Not calibrated prevalence, not ground truth. Human validation pending. Learned from the 10,348 direct Codex labels and 10,348 direct Gemma labels. Candidate is the union of thresholded teacher heads; consensus is their intersection. These outputs are machine_predicted_unvalidated and are not human labels or direct frontier model labels.

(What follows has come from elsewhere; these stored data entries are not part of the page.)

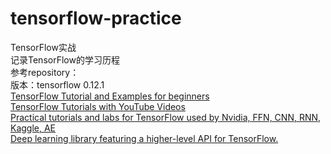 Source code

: # tensorflow-practice

TensorFlow实战<br>
记录TensorFlow的学习历程<br>
参考repository：<br>
版本：tensorflow 0.12.1<br>
[TensorFlow Tutorial and Examples for beginners](https://github.com/aymericdamien/TensorFlow-Examples)<br>
[TensorFlow Tutorials with YouTube Videos](https://github.com/Hvass-Labs/TensorFlow-Tutorials)<br>
[Practical tutorials and labs for TensorFlow used by Nvidia, FFN, CNN, RNN, Kaggle, AE](https://github.com/alrojo/tensorflow-tutorial)<br>
[Deep learning library featuring a higher-level API for TensorFlow.](https://github.com/tflearn/tflearn)
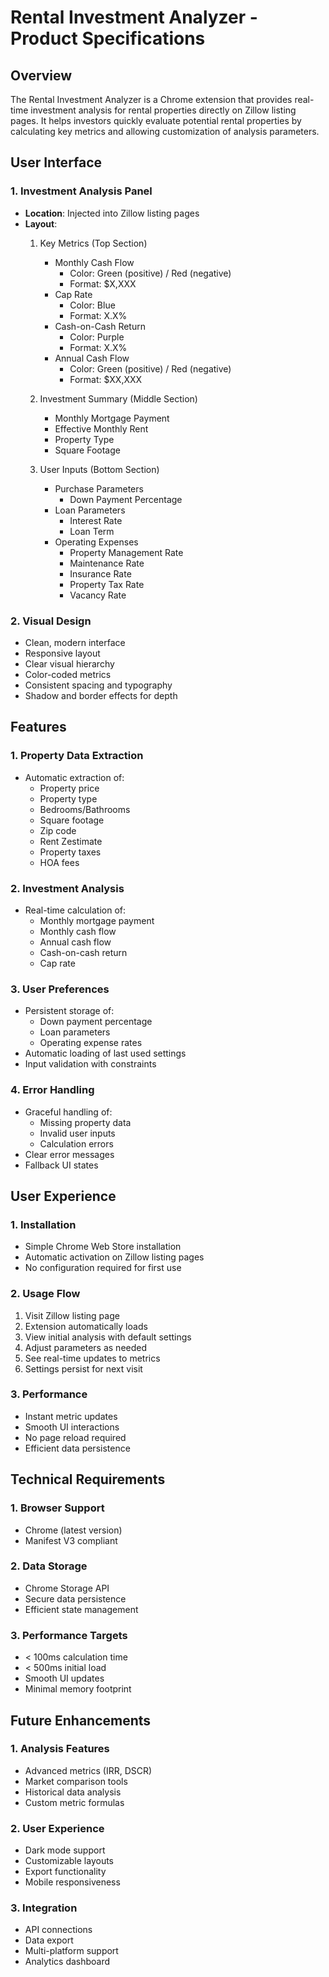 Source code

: # Rental Investment Analyzer - Product Specifications

## Overview
The Rental Investment Analyzer is a Chrome extension that provides real-time investment analysis for rental properties directly on Zillow listing pages. It helps investors quickly evaluate potential rental properties by calculating key metrics and allowing customization of analysis parameters.

## User Interface

### 1. Investment Analysis Panel
- **Location**: Injected into Zillow listing pages
- **Layout**:
  1. Key Metrics (Top Section)
     - Monthly Cash Flow
       - Color: Green (positive) / Red (negative)
       - Format: $X,XXX
     - Cap Rate
       - Color: Blue
       - Format: X.X%
     - Cash-on-Cash Return
       - Color: Purple
       - Format: X.X%
     - Annual Cash Flow
       - Color: Green (positive) / Red (negative)
       - Format: $XX,XXX

  2. Investment Summary (Middle Section)
     - Monthly Mortgage Payment
     - Effective Monthly Rent
     - Property Type
     - Square Footage

  3. User Inputs (Bottom Section)
     - Purchase Parameters
       - Down Payment Percentage
     - Loan Parameters
       - Interest Rate
       - Loan Term
     - Operating Expenses
       - Property Management Rate
       - Maintenance Rate
       - Insurance Rate
       - Property Tax Rate
       - Vacancy Rate

### 2. Visual Design
- Clean, modern interface
- Responsive layout
- Clear visual hierarchy
- Color-coded metrics
- Consistent spacing and typography
- Shadow and border effects for depth

## Features

### 1. Property Data Extraction
- Automatic extraction of:
  - Property price
  - Property type
  - Bedrooms/Bathrooms
  - Square footage
  - Zip code
  - Rent Zestimate
  - Property taxes
  - HOA fees

### 2. Investment Analysis
- Real-time calculation of:
  - Monthly mortgage payment
  - Monthly cash flow
  - Annual cash flow
  - Cash-on-cash return
  - Cap rate

### 3. User Preferences
- Persistent storage of:
  - Down payment percentage
  - Loan parameters
  - Operating expense rates
- Automatic loading of last used settings
- Input validation with constraints

### 4. Error Handling
- Graceful handling of:
  - Missing property data
  - Invalid user inputs
  - Calculation errors
- Clear error messages
- Fallback UI states

## User Experience

### 1. Installation
- Simple Chrome Web Store installation
- Automatic activation on Zillow listing pages
- No configuration required for first use

### 2. Usage Flow
1. Visit Zillow listing page
2. Extension automatically loads
3. View initial analysis with default settings
4. Adjust parameters as needed
5. See real-time updates to metrics
6. Settings persist for next visit

### 3. Performance
- Instant metric updates
- Smooth UI interactions
- No page reload required
- Efficient data persistence

## Technical Requirements

### 1. Browser Support
- Chrome (latest version)
- Manifest V3 compliant

### 2. Data Storage
- Chrome Storage API
- Secure data persistence
- Efficient state management

### 3. Performance Targets
- < 100ms calculation time
- < 500ms initial load
- Smooth UI updates
- Minimal memory footprint

## Future Enhancements

### 1. Analysis Features
- Advanced metrics (IRR, DSCR)
- Market comparison tools
- Historical data analysis
- Custom metric formulas

### 2. User Experience
- Dark mode support
- Customizable layouts
- Export functionality
- Mobile responsiveness

### 3. Integration
- API connections
- Data export
- Multi-platform support
- Analytics dashboard  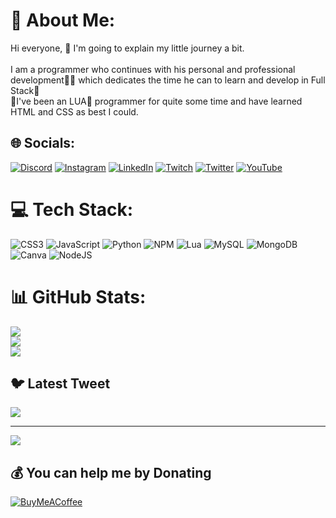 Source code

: # 💫 About Me:
Hi everyone, 👋 I'm going to explain my little journey a bit.<br><br>I am a programmer who continues with his personal and professional development🧑‍💻 which dedicates the time he can to learn and develop in Full Stack🔐 <br>👀I've been an LUA🔮 programmer for quite some time and have learned HTML and CSS as best I could.


## 🌐 Socials:
[![Discord](https://img.shields.io/badge/Discord-%237289DA.svg?logo=discord&logoColor=white)](https://discord.gg/9kk53hmcaR) [![Instagram](https://img.shields.io/badge/Instagram-%23E4405F.svg?logo=Instagram&logoColor=white)](https://instagram.com/sedresAC) [![LinkedIn](https://img.shields.io/badge/LinkedIn-%230077B5.svg?logo=linkedin&logoColor=white)]([https://www.linkedin.com/in/alin-calauz-22a090161/]) [![Twitch](https://img.shields.io/badge/Twitch-%239146FF.svg?logo=Twitch&logoColor=white)](https://twitch.tv/Sedres13) [![Twitter](https://img.shields.io/badge/Twitter-%231DA1F2.svg?logo=Twitter&logoColor=white)](https://twitter.com/sedres13) [![YouTube](https://img.shields.io/badge/YouTube-%23FF0000.svg?logo=YouTube&logoColor=white)](https://youtube.com/@alincalauz) 

# 💻 Tech Stack:
![CSS3](https://img.shields.io/badge/css3-%231572B6.svg?style=for-the-badge&logo=css3&logoColor=white) ![JavaScript](https://img.shields.io/badge/javascript-%23323330.svg?style=for-the-badge&logo=javascript&logoColor=%23F7DF1E) ![Python](https://img.shields.io/badge/python-3670A0?style=for-the-badge&logo=python&logoColor=ffdd54) ![NPM](https://img.shields.io/badge/NPM-%23000000.svg?style=for-the-badge&logo=npm&logoColor=white) ![Lua](https://img.shields.io/badge/lua-%232C2D72.svg?style=for-the-badge&logo=lua&logoColor=white) ![MySQL](https://img.shields.io/badge/mysql-%2300f.svg?style=for-the-badge&logo=mysql&logoColor=white) ![MongoDB](https://img.shields.io/badge/MongoDB-%234ea94b.svg?style=for-the-badge&logo=mongodb&logoColor=white) ![Canva](https://img.shields.io/badge/Canva-%2300C4CC.svg?style=for-the-badge&logo=Canva&logoColor=white)  ![NodeJS](https://img.shields.io/badge/node.js-6DA55F?style=for-the-badge&logo=node.js&logoColor=white)
# 📊 GitHub Stats:
![](https://github-readme-stats.vercel.app/api?username=Sedres&theme=dark&hide_border=false&include_all_commits=true&count_private=true)<br/>
![](https://github-readme-streak-stats.herokuapp.com/?user=Sedres&theme=dark&hide_border=false)<br/>
![](https://github-readme-stats.vercel.app/api/top-langs/?username=Sedres&theme=dark&hide_border=false&include_all_commits=true&count_private=true&layout=compact)

## 🐦 Latest Tweet
[![](https://gtce.itsvg.in/api?username=sedres)](https://github.com/VishwaGauravIn/github-twitter-card-embed)

---
[![](https://visitcount.itsvg.in/api?id=Sedres&icon=1&color=9)](https://visitcount.itsvg.in)

  ## 💰 You can help me by Donating
  [![BuyMeACoffee](https://img.shields.io/badge/Buy%20Me%20a%20Coffee-ffdd00?style=for-the-badge&logo=buy-me-a-coffee&logoColor=black)](https://buymeacoffee.com/sedres) 

  
<!-- Proudly created with GPRM ( https://gprm.itsvg.in ) -->
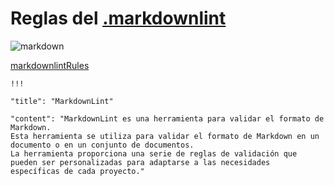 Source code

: # Reglas del [.markdownlint](https://github.com/IsraC0d33/Proyecto1Marcas/blob/main/.markdownlint.json)

![markdown](https://i.imgur.com/7i2yfVs.png)

[markdownlintRules][ref]

[ref]: https://github.com/DavidAnson/markdownlint/

    !!!

    "title": "MarkdownLint"
    
    "content": "MarkdownLint es una herramienta para validar el formato de Markdown.
    Esta herramienta se utiliza para validar el formato de Markdown en un documento o en un conjunto de documentos.
    La herramienta proporciona una serie de reglas de validación que pueden ser personalizadas para adaptarse a las necesidades 
    específicas de cada proyecto."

metaresearch head score (Codex)0.000
metaresearch head score (Gemma)0.000
Version: codex-gemma-dda1882f352aValidation status: machine_predicted_unvalidated
Candidate categoriesInsufficient payload (model declined to judge)
Consensus categoriesInsufficient payload (model declined to judge)
DomainCandidate signal: none · Consensus signal: none
Study designCandidate signal: Observational · Consensus signal: none
GenreCandidate signal: Empirical · Consensus signal: Empirical
Teacher disagreement score0.495
Threshold uncertainty score1.000

Codex and Gemma teacher scores by category

CategoryCodexGemma
Metaresearch0.0000.000
Meta-epidemiology (narrow)0.0000.000
Meta-epidemiology (broad)0.0000.000
Bibliometrics0.0000.002
Science and technology studies0.0000.000
Scholarly communication0.0000.001
Open science0.0000.000
Research integrity0.0000.000
Insufficient payload (model declined to judge)0.0030.001

Machine scores (provisional)

The two teacher heads of the student model, read on this work. A score orders the frame for review; it never asserts a category, and the validation status ships verbatim with every row.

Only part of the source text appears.